### [WORK TO BE COMPLETED]
What lines of the data below include the word "HTTP"? Report them by copying each.

Data records
--- START ---

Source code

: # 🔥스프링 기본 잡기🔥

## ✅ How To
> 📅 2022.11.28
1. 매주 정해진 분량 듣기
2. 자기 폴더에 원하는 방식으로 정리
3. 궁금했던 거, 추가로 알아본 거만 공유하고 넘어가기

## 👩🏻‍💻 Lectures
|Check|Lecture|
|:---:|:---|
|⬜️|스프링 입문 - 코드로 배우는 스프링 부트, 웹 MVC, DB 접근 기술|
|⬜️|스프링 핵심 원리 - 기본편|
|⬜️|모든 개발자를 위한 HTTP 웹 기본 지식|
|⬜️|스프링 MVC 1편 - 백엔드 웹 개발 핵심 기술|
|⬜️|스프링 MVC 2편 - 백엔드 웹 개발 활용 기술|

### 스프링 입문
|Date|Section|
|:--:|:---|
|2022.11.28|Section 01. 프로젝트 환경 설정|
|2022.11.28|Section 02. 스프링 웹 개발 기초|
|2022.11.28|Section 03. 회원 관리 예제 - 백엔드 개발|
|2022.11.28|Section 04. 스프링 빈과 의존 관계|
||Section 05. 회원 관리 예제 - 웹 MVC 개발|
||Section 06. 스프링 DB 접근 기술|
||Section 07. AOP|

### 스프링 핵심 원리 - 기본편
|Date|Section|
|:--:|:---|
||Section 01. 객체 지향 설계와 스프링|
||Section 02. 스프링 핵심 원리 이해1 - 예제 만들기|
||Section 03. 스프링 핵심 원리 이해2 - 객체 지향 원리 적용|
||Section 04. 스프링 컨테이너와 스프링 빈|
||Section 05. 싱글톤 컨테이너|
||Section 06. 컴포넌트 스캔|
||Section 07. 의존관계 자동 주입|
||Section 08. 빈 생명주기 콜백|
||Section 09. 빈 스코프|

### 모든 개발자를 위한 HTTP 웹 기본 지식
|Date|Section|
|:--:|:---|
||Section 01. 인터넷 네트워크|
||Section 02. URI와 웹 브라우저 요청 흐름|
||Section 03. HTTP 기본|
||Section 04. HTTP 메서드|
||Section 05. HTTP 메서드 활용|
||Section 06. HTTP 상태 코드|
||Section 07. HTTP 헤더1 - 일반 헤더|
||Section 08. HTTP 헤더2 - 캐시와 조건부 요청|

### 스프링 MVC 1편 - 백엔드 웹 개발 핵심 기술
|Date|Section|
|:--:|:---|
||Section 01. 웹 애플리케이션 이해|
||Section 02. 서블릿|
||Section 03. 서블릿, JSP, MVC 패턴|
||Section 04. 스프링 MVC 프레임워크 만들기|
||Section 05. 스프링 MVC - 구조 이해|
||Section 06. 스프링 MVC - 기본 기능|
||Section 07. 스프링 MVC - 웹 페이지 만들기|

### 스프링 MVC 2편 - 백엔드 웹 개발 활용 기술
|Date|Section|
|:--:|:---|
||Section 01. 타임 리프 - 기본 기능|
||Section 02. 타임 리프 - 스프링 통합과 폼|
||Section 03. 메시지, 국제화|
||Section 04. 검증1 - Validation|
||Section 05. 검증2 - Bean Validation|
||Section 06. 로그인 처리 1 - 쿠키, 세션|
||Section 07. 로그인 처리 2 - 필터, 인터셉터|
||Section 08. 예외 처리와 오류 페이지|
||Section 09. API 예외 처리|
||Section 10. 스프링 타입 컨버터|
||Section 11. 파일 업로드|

--- END ---

### [OUTPUT FOR THIS EXERCISE]
|⬜️|모든 개발자를 위한 HTTP 웹 기본 지식|
### 모든 개발자를 위한 HTTP 웹 기본 지식
||Section 03. HTTP 기본|
||Section 04. HTTP 메서드|
||Section 05. HTTP 메서드 활용|
||Section 06. HTTP 상태 코드|
||Section 07. HTTP 헤더1 - 일반 헤더|
||Section 08. HTTP 헤더2 - 캐시와 조건부 요청|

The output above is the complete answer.